» **Task objective**: Each record has to be returned exactly as it appears.

++++ Supplied data ++++

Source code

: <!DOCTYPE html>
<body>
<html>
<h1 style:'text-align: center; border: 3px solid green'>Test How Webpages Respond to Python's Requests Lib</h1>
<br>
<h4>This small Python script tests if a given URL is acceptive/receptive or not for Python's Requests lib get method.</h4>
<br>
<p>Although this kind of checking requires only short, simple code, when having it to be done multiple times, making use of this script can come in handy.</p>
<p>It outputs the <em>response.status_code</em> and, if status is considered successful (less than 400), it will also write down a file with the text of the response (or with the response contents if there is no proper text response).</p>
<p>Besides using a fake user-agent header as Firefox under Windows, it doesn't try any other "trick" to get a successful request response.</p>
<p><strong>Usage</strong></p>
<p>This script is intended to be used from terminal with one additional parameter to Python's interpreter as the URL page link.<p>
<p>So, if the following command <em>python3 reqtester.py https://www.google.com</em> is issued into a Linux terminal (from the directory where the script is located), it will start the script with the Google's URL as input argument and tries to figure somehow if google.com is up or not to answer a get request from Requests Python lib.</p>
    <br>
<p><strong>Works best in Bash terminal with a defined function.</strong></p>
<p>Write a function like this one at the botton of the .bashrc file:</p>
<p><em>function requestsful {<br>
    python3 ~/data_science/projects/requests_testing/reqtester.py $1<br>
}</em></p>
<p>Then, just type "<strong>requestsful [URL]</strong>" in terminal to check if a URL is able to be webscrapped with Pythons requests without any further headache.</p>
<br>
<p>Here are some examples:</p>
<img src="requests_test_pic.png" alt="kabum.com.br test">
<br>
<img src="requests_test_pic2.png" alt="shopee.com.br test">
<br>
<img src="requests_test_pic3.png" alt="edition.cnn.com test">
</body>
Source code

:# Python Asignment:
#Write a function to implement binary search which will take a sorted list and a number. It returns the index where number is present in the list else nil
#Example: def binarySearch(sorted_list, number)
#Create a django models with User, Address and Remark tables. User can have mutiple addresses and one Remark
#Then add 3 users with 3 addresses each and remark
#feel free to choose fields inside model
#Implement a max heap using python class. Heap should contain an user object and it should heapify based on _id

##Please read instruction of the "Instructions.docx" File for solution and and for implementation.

++++

» **The completed task**:
Source code

: <!DOCTYPE html>
<body>
<html>
<h1 style:'text-align: center; border: 3px solid green'>Test How Webpages Respond to Python's Requests Lib</h1>
<br>
<h4>This small Python script tests if a given URL is acceptive/receptive or not for Python's Requests lib get method.</h4>
<br>
<p>Although this kind of checking requires only short, simple code, when having it to be done multiple times, making use of this script can come in handy.</p>
<p>It outputs the <em>response.status_code</em> and, if status is considered successful (less than 400), it will also write down a file with the text of the response (or with the response contents if there is no proper text response).</p>
<p>Besides using a fake user-agent header as Firefox under Windows, it doesn't try any other "trick" to get a successful request response.</p>
<p><strong>Usage</strong></p>
<p>This script is intended to be used from terminal with one additional parameter to Python's interpreter as the URL page link.<p>
<p>So, if the following command <em>python3 reqtester.py https://www.google.com</em> is issued into a Linux terminal (from the directory where the script is located), it will start the script with the Google's URL as input argument and tries to figure somehow if google.com is up or not to answer a get request from Requests Python lib.</p>
    <br>
<p><strong>Works best in Bash terminal with a defined function.</strong></p>
<p>Write a function like this one at the botton of the .bashrc file:</p>
<p><em>function requestsful {<br>
    python3 ~/data_science/projects/requests_testing/reqtester.py $1<br>
}</em></p>
<p>Then, just type "<strong>requestsful [URL]</strong>" in terminal to check if a URL is able to be webscrapped with Pythons requests without any further headache.</p>
<br>
<p>Here are some examples:</p>
<img src="requests_test_pic.png" alt="kabum.com.br test">
<br>
<img src="requests_test_pic2.png" alt="shopee.com.br test">
<br>
<img src="requests_test_pic3.png" alt="edition.cnn.com test">
</body>
Source code

:# Python Asignment:
#Write a function to implement binary search which will take a sorted list and a number. It returns the index where number is present in the list else nil
#Example: def binarySearch(sorted_list, number)
#Create a django models with User, Address and Remark tables. User can have mutiple addresses and one Remark
#Then add 3 users with 3 addresses each and remark
#feel free to choose fields inside model
#Implement a max heap using python class. Heap should contain an user object and it should heapify based on _id

##Please read instruction of the "Instructions.docx" File for solution and and for implementation.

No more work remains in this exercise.